> **WORK INSTRUCTIONS**: Only one stretch of the data below is needed. Output the lines from the one with "ce să mănânce." up to and including the one with "aici în pustie.", exactly as they stand.

□ □ □ □

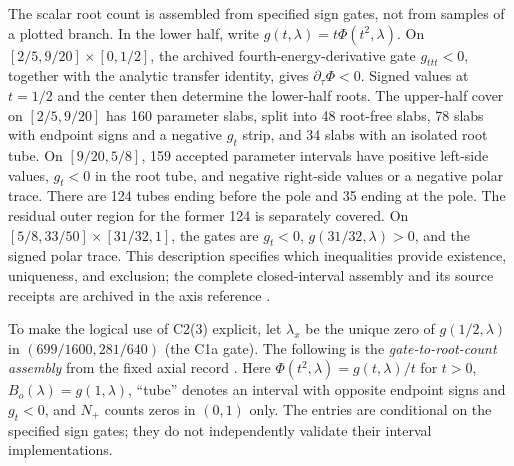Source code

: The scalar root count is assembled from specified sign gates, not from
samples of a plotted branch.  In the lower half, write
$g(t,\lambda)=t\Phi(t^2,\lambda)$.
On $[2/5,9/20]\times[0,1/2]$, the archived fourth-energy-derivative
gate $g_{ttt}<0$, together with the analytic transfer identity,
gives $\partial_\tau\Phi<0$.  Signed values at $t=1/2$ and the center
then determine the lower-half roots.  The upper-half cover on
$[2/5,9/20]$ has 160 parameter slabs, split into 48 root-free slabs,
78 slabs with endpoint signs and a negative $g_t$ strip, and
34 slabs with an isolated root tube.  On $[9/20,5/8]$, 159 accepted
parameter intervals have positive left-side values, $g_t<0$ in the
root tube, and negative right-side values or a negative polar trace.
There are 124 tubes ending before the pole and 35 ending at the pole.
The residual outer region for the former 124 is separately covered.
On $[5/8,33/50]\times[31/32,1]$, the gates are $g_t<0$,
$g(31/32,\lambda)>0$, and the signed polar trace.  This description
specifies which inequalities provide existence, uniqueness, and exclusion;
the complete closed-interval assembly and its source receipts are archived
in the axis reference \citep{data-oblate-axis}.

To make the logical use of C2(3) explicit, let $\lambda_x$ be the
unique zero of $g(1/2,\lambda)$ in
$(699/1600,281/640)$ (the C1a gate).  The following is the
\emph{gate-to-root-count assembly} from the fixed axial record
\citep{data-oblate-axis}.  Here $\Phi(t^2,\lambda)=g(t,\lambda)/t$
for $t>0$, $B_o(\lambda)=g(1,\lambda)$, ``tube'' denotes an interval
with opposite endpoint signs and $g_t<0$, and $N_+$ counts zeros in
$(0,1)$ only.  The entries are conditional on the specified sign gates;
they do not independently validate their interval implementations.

□ □ □ □

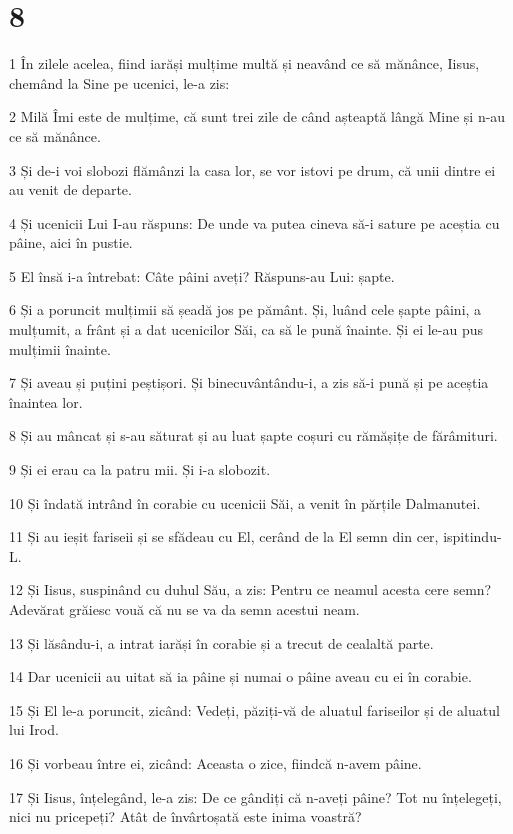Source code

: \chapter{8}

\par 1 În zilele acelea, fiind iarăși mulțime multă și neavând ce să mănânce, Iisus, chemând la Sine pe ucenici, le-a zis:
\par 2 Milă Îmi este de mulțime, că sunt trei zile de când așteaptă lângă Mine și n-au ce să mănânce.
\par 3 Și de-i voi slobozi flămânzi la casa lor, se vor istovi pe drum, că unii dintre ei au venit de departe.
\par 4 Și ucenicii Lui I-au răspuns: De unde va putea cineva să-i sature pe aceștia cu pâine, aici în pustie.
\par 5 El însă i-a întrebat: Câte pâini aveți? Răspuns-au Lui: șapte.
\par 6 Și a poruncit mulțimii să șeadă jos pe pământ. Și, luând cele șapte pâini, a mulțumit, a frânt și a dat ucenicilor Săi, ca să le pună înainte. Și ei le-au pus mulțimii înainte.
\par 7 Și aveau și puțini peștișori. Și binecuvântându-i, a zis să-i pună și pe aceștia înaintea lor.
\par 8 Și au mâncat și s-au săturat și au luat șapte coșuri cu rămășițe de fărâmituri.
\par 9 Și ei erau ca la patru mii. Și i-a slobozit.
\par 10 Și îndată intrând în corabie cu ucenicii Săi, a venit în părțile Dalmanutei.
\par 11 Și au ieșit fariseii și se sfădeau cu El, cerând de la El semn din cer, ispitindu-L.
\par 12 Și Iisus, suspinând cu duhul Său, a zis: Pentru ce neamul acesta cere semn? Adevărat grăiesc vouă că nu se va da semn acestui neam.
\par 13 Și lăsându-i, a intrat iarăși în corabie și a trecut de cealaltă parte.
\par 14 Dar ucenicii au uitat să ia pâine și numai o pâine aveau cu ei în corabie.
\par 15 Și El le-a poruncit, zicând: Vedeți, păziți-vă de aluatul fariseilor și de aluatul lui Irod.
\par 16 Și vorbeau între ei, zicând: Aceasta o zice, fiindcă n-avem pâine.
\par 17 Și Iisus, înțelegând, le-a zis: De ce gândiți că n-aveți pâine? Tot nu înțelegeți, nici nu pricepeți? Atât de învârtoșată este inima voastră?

□ □ □ □

> **SOLUTION TO THE EXERCISE**:
\par 2 Milă Îmi este de mulțime, că sunt trei zile de când așteaptă lângă Mine și n-au ce să mănânce.
\par 3 Și de-i voi slobozi flămânzi la casa lor, se vor istovi pe drum, că unii dintre ei au venit de departe.
\par 4 Și ucenicii Lui I-au răspuns: De unde va putea cineva să-i sature pe aceștia cu pâine, aici în pustie.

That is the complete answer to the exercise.